CotherMuckingTwistedFunt · 13/02/2012 07:52

Bloody hell momni! How is he now?

I'm in the uk now and trying to resist all the take aways and relatives producing cakes and stuff.

Mum had bought me a new top which I held up and decided to try on when she wasn't around to see how tight it was. I put it on this morning and I need to take it back and get a smaller size Shock!

MyNameIsInigoMontoya · 13/02/2012 09:59

I am not doing that great, WI yesterday but was only 1/2 a pound down (though I think partly because last week scales must have read a bit lower than they should, so think I actually lost a bit less than they said last week but a bit more this week).

Still not well though, still coughing and got very sore ribs so just feeling very grumpy and inclined to cheer myself up with chocolate and wine Sad, and a bit down at how long it takes to lose a decent amount of weight (and then at the thought of trying to keep it off afterwards).

If I ever manage to shake off this stupid cough and start exercising and stuff again that will hopefully give me a bit more motivation though...

Hope lydia & momni's DSs are recovering? Put the scales away lydia!

notveryinventive · 13/02/2012 10:16

Hi everyone, I had a bit of a wobbler last week and was not really feeling up to losing weight. Anyway Im back to it now so plan to lose that 2lbs to take me to below the 12 stone mark then I will only have 2 stone to go. Though the good thing is I did manage to maintain my weight. The only problem I have now is that I bought some chocolate in and still have it. One bar a day wont hurt if I factor it in. The problem I do have this week is that it is half term so no school runs to do, I was marking this down as exercise and it did add up with DD1 needing to be picked up at 12 so I was doing 3 a day.

Next week I plan to start my shredding again.

FannyPriceless · 13/02/2012 11:16

MyName - I have also been sick for over a week with a horrible cough, painful chest and a nasty tummy virus. You would think this would help me lose weight, wouldn't you? DH has had the same thing and has lost 3 kg.Envy

I am making progress with the smaller portions, I think. e.g. chicken chorizo last night, I served myself in a small cereal bowl, and DH in a normal wide bowl.

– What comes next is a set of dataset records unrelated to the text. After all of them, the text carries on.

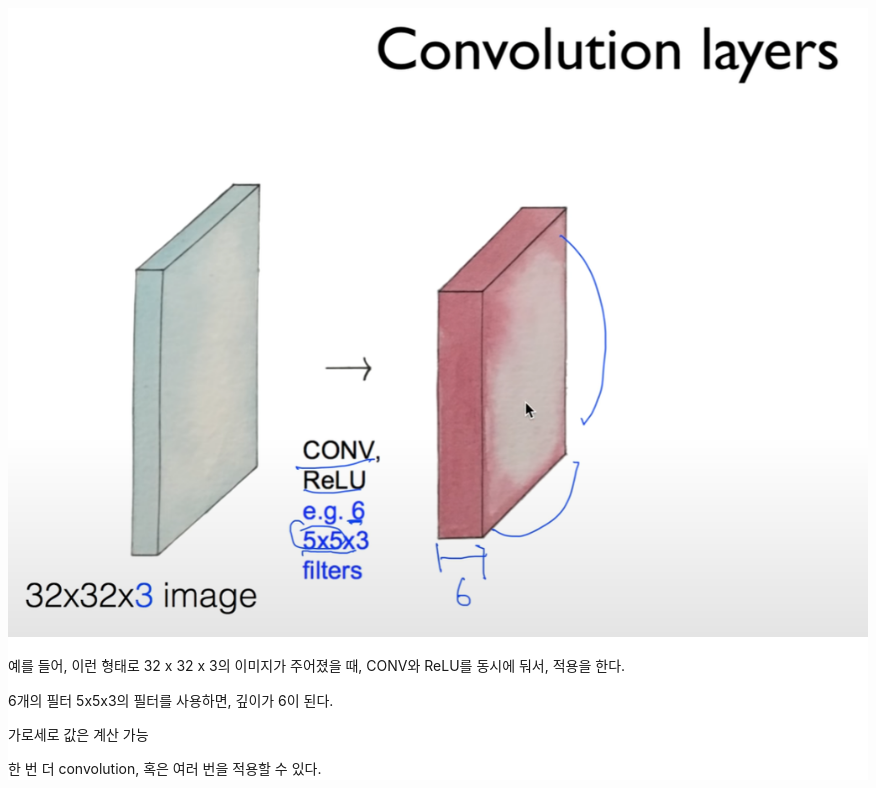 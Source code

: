![35-23](35-23.PNG)



예를 들어, 이런 형태로 32 x 32 x 3의 이미지가 주어졌을 때, CONV와 ReLU를 동시에 둬서, 적용을 한다.

6개의 필터 5x5x3의 필터를 사용하면, 깊이가 6이 된다.

가로세로 값은 계산 가능



한 번 더 convolution, 혹은 여러 번을 적용할 수 있다.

I have a real thing about finishing what's on my plate (damn my upbringing!). I am trying to reprogramme my brain on two fronts - smaller plates, and being brave enough to leave things on my plate. Or even throw away what's left on my plate if I am full and I know it. I am making light of it, but it is a real psychological battle for me!

momnipotent · 13/02/2012 12:01

I'm down 1lb this week. sigh God it takes forever! I was actually 2.6 down yesterday morning, was tempted just to use that weight but there's no point in lying to myself. I'm sure the 1.6lb is just water weight and will be gone later today.

DS is fine now! Other than the white plastic thing protecting his nose, you would never know anything had happened.

Fanny, I have psychological issues around food also. Definitely the cleaning my plate thing, and always taking seconds if it's something I like. I think I think I won't ever get the chance to eat it again, but no idea why i would think that!

Hope the sickies start feeling better soon. MyName, that cough is holding on but good isn't it?!

I know that helpless feeling when you think about how far it is to go and that it doesn't actually end when you get there. I remember when I did WW (ages ago now) and I lost about 50lb, and I was so excited to get to my goal weight and hit the maintenance phase. When I was dieting I had 22 points. When I got to maintenance they gave me 24. It counts as one of the biggest disappointments of my life! For some reason I must have been thinking that once it was lost I would be able to eat as usual again, and then it kind of hit me that actually no, I would more or less be on a diet for the rest of my life. Bleurgh.